What this task involves
A verbatim reproduction of all the entries is needed.

Data for processing: Begin

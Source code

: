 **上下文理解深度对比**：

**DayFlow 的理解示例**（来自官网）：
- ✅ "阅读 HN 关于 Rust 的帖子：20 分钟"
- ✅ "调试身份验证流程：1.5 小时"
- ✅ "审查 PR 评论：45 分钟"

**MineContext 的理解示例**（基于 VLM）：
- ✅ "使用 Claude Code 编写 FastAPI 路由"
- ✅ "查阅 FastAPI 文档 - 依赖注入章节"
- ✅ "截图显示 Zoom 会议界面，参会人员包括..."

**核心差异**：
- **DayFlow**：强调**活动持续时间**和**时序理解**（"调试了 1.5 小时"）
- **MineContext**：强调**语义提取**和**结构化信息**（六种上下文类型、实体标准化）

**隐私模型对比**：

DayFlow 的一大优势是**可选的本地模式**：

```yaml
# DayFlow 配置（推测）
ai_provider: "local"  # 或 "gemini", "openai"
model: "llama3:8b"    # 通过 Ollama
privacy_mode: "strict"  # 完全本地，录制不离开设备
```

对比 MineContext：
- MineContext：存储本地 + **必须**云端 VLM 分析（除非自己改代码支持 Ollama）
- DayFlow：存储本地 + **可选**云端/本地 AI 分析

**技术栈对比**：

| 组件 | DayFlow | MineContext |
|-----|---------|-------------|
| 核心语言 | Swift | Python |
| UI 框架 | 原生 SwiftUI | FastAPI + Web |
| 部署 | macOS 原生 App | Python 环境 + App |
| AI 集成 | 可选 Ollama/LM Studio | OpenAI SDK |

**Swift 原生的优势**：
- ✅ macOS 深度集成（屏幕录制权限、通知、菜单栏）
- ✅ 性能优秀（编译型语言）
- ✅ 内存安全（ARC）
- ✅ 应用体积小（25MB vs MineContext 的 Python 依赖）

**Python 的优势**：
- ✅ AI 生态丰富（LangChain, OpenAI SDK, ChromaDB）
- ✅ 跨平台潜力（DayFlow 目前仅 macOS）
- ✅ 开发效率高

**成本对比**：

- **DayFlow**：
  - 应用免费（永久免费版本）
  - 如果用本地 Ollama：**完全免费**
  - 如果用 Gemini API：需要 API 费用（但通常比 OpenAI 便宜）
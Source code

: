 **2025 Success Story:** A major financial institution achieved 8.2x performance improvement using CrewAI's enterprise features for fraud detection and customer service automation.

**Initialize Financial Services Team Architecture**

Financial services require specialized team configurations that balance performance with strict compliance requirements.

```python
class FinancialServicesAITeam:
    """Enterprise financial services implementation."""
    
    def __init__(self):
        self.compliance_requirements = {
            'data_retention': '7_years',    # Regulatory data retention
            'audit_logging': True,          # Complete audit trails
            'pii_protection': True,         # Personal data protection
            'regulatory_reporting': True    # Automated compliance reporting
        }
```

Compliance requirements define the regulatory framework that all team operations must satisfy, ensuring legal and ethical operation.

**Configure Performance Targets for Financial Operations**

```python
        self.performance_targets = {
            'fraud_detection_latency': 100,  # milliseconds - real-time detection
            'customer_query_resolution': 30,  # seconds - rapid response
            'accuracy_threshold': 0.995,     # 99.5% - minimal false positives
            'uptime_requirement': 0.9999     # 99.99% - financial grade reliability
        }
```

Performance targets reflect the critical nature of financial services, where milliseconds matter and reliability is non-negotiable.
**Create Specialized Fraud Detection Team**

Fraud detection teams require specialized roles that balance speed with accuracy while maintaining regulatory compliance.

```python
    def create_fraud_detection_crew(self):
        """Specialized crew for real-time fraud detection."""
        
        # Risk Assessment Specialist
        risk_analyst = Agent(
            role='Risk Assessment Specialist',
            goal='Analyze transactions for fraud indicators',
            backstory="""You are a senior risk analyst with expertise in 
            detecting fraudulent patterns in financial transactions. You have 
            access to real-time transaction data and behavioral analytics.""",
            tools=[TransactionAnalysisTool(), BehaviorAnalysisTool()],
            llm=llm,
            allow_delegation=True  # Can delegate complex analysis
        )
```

Data for processing: End

Output for this task
Source code

: **上下文理解深度对比**：

**DayFlow 的理解示例**（来自官网）：
- ✅ "阅读 HN 关于 Rust 的帖子：20 分钟"
- ✅ "调试身份验证流程：1.5 小时"
- ✅ "审查 PR 评论：45 分钟"

**MineContext 的理解示例**（基于 VLM）：
- ✅ "使用 Claude Code 编写 FastAPI 路由"
- ✅ "查阅 FastAPI 文档 - 依赖注入章节"
- ✅ "截图显示 Zoom 会议界面，参会人员包括..."

**核心差异**：
- **DayFlow**：强调**活动持续时间**和**时序理解**（"调试了 1.5 小时"）
- **MineContext**：强调**语义提取**和**结构化信息**（六种上下文类型、实体标准化）

**隐私模型对比**：

DayFlow 的一大优势是**可选的本地模式**：

```yaml
# DayFlow 配置（推测）
ai_provider: "local"  # 或 "gemini", "openai"
model: "llama3:8b"    # 通过 Ollama
privacy_mode: "strict"  # 完全本地，录制不离开设备
```

对比 MineContext：
- MineContext：存储本地 + **必须**云端 VLM 分析（除非自己改代码支持 Ollama）
- DayFlow：存储本地 + **可选**云端/本地 AI 分析

**技术栈对比**：

| 组件 | DayFlow | MineContext |
|-----|---------|-------------|
| 核心语言 | Swift | Python |
| UI 框架 | 原生 SwiftUI | FastAPI + Web |
| 部署 | macOS 原生 App | Python 环境 + App |
| AI 集成 | 可选 Ollama/LM Studio | OpenAI SDK |

**Swift 原生的优势**：
- ✅ macOS 深度集成（屏幕录制权限、通知、菜单栏）
- ✅ 性能优秀（编译型语言）
- ✅ 内存安全（ARC）
- ✅ 应用体积小（25MB vs MineContext 的 Python 依赖）

**Python 的优势**：
- ✅ AI 生态丰富（LangChain, OpenAI SDK, ChromaDB）
- ✅ 跨平台潜力（DayFlow 目前仅 macOS）
- ✅ 开发效率高

**成本对比**：

- **DayFlow**：
  - 应用免费（永久免费版本）
  - 如果用本地 Ollama：**完全免费**
  - 如果用 Gemini API：需要 API 费用（但通常比 OpenAI 便宜）
Source code

: **2025 Success Story:** A major financial institution achieved 8.2x performance improvement using CrewAI's enterprise features for fraud detection and customer service automation.

**Initialize Financial Services Team Architecture**

Financial services require specialized team configurations that balance performance with strict compliance requirements.

```python
class FinancialServicesAITeam:
    """Enterprise financial services implementation."""
    
    def __init__(self):
        self.compliance_requirements = {
            'data_retention': '7_years',    # Regulatory data retention
            'audit_logging': True,          # Complete audit trails
            'pii_protection': True,         # Personal data protection
            'regulatory_reporting': True    # Automated compliance reporting
        }
```

Compliance requirements define the regulatory framework that all team operations must satisfy, ensuring legal and ethical operation.

**Configure Performance Targets for Financial Operations**

```python
        self.performance_targets = {
            'fraud_detection_latency': 100,  # milliseconds - real-time detection
            'customer_query_resolution': 30,  # seconds - rapid response
            'accuracy_threshold': 0.995,     # 99.5% - minimal false positives
            'uptime_requirement': 0.9999     # 99.99% - financial grade reliability
        }
```

Performance targets reflect the critical nature of financial services, where milliseconds matter and reliability is non-negotiable.
**Create Specialized Fraud Detection Team**

Fraud detection teams require specialized roles that balance speed with accuracy while maintaining regulatory compliance.

```python
    def create_fraud_detection_crew(self):
        """Specialized crew for real-time fraud detection."""
        
        # Risk Assessment Specialist
        risk_analyst = Agent(
            role='Risk Assessment Specialist',
            goal='Analyze transactions for fraud indicators',
            backstory="""You are a senior risk analyst with expertise in 
            detecting fraudulent patterns in financial transactions. You have 
            access to real-time transaction data and behavioral analytics.""",
            tools=[TransactionAnalysisTool(), BehaviorAnalysisTool()],
            llm=llm,
            allow_delegation=True  # Can delegate complex analysis
        )
```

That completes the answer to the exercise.